Session API

Functions

cleanup(name, namespace[, persistent])

Destroys Table(s).

generateUniqueId()

Generates a unique ID each time it is invoked.

get_data_table(name, namespace)

return data table instance by table name and table name space

get_data_table_meta(key, data_table_name, …)

Gets meta keyed by key from meta table associated with table named data_table_name and namespaced data_table_namespace.

get_data_table_metas(data_table_name, …)

Gets metas from meta table associated with table named data_table_name and namespaced data_table_namespace.

get_session_id()

Returns session id.

init([job_id, eggroll_version, set_log_dir])

Initializes session, should be called before all.

parallelize(*args, **kwargs)

Transforms an existing iterable data into a Table.

save_data(kv_data, name, namespace[, …])

Saves data to table, optional add version.

save_data_table_meta(kv, data_table_name, …)

Saves metas(in kv) to meta table associated with the table named data_table_name and namespaced data_table_namespace.

stop()

Stops session, clean all tables associated with this session.

table(*args, **kwargs)

Loads an existing Table.

init(job_id=None, mode: int = <WorkMode.STANDALONE: 0>, backend: int = <Backend.EGGROLL: 0>, persistent_engine: str = 'LMDB', eggroll_version=None, set_log_dir=True, options: dict = None)

Initializes session, should be called before all.

Parameters
  • job_id (string) – job id and default table namespace of this runtime.

  • mode (WorkMode) –

    set work mode,

    • standalone: WorkMode.STANDALONE or 0

    • cluster: WorkMode.CLUSTER or 1

  • backend (Backend) –

    set computing backend,

    • eggroll: Backend.EGGROLL or 0

    • spark: Backend.SAPRK or 1

  • options (None or dict) – additional options

Returns

nothing returns

Return type

None

Examples

>>> from arch.api import session, WorkMode, Backend
>>> session.init("a_job_id", WorkMode.Standalone, Backend.EGGROLL)
table(*args, **kwargs)arch.api.base.table.Table

Loads an existing Table.

Parameters
  • name (string) – Table name of result Table.

  • namespace (string) – Table namespace of result Table.

  • partition (int) – Number of partitions when creating new Table.

  • create_if_missing (boolean) – Not implemented.

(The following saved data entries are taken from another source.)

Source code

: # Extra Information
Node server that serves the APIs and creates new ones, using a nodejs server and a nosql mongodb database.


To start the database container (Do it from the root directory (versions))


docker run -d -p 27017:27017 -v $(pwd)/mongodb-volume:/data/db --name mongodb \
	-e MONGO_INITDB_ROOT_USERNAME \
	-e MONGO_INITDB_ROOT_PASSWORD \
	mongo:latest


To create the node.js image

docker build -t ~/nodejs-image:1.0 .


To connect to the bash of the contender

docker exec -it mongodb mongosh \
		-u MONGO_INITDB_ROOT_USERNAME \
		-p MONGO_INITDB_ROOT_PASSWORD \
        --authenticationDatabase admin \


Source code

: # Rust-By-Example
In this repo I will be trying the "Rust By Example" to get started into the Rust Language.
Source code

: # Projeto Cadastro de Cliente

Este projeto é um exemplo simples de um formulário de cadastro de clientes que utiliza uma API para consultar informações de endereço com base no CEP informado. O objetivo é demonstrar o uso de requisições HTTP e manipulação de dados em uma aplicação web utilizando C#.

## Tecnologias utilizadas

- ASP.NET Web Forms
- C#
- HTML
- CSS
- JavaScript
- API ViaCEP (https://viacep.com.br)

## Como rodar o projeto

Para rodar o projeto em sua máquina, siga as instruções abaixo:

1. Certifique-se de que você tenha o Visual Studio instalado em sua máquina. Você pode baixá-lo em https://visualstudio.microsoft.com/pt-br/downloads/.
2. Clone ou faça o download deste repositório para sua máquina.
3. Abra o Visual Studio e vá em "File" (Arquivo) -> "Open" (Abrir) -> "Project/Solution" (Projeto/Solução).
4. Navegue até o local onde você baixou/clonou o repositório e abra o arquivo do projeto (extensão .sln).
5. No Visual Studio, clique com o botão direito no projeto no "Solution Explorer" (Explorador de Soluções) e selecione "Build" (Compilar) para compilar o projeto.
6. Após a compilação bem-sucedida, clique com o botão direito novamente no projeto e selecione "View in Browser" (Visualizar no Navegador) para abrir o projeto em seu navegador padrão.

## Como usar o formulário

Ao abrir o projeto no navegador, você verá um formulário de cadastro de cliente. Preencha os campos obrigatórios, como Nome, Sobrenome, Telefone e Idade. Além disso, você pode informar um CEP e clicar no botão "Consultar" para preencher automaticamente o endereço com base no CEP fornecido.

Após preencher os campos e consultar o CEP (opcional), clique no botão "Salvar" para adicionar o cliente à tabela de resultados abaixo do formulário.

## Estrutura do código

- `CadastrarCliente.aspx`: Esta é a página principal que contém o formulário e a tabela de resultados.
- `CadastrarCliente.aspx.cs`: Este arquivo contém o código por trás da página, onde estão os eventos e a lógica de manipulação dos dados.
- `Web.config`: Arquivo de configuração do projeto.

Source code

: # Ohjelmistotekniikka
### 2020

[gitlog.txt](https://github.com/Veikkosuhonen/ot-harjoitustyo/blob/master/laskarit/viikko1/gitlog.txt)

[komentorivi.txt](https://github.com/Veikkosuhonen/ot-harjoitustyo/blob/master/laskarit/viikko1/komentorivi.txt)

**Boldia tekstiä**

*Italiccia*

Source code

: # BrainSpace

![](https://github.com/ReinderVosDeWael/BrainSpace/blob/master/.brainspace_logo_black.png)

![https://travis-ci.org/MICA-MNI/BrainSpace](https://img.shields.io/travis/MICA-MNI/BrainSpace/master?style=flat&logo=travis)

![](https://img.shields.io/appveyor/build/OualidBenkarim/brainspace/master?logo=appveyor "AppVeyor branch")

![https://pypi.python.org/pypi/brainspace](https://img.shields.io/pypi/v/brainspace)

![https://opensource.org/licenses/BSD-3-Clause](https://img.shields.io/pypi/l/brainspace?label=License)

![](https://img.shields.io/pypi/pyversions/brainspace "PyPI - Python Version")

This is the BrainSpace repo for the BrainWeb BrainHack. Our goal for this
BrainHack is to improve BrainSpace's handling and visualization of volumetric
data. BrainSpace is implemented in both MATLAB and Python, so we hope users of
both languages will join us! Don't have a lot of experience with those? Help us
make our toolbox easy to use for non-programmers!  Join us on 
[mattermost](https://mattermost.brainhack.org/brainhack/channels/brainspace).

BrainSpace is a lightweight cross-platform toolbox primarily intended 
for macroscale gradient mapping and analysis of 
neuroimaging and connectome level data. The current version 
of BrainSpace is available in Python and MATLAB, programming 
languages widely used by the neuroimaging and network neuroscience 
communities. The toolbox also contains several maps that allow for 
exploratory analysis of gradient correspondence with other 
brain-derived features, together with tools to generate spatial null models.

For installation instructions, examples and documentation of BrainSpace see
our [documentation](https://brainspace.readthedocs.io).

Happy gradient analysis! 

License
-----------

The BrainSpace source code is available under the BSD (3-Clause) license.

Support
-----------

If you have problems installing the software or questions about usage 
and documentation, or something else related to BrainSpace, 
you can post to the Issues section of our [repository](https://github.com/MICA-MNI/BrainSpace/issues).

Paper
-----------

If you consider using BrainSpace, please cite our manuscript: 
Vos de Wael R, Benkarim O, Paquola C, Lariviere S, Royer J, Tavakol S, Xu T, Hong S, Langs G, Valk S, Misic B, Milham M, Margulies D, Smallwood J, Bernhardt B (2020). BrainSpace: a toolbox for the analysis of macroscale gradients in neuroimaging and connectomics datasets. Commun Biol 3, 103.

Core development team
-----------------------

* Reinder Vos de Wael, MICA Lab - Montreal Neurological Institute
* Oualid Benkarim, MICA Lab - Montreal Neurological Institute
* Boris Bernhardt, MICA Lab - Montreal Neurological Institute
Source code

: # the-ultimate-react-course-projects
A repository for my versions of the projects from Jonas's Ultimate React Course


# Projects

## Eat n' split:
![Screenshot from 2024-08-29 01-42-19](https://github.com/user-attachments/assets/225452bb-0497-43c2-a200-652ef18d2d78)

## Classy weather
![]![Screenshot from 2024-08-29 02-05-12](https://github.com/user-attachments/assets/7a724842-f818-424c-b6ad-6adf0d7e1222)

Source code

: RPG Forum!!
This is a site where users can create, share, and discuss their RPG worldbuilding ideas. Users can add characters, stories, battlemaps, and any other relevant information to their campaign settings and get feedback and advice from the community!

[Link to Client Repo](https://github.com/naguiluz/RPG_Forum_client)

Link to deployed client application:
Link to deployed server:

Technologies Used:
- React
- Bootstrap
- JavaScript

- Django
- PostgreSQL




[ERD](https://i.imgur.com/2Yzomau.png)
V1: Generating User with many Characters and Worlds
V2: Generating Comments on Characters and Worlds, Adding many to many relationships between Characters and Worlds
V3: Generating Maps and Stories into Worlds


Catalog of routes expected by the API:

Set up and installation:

Table will always be created if not exists.

  • error_if_exist (boolean) – Not implemented. No error will be thrown if already exists.

  • persistent (boolean) – Where to load the Table, True from persistent storage and False from temporary storage.

  • in_place_computing (boolean) – Whether in-place computing is enabled.

Returns

A Table consisting data loaded.

Return type

Table

Examples

>>> from arch.api import session
>>> a = session.table('foo', 'bar', persistent=True)
parallelize(*args, **kwargs)arch.api.base.table.Table

Transforms an existing iterable data into a Table.

Parameters
  • data (Iterable) – Data to be put.

  • include_key (boolean) – Whether to include key when parallelizing data into table.

  • name (string) – Table name of result Table. A default table name will be generated when None is used

  • partition (int) – Number of partitions when parallelizing data.

  • namespace (string) – Table namespace of result Table. job_id will be used when None is used.

  • create_if_missing (boolean) – Not implemented. Table will always be created.

  • error_if_exist (boolean) – Not implemented. No error will be thrown if already exists.

  • chunk_size (int) – Batch size when parallelizing data into Table.

  • in_place_computing (boolean) – Whether in-place computing is enabled.

Returns

A Table consisting of parallelized data.

Return type

Table

Examples

>>> from arch.api import session
>>> table = session.parallelize(range(10), in_place_computing=True)
cleanup(name, namespace, persistent=False)

Destroys Table(s). Wildcard can be used in name parameter.

Parameters
  • name (string) – Table name to be cleanup. Wildcard can be used here.

  • namespace (string) – Table namespace to be cleanup. This needs to be a exact match.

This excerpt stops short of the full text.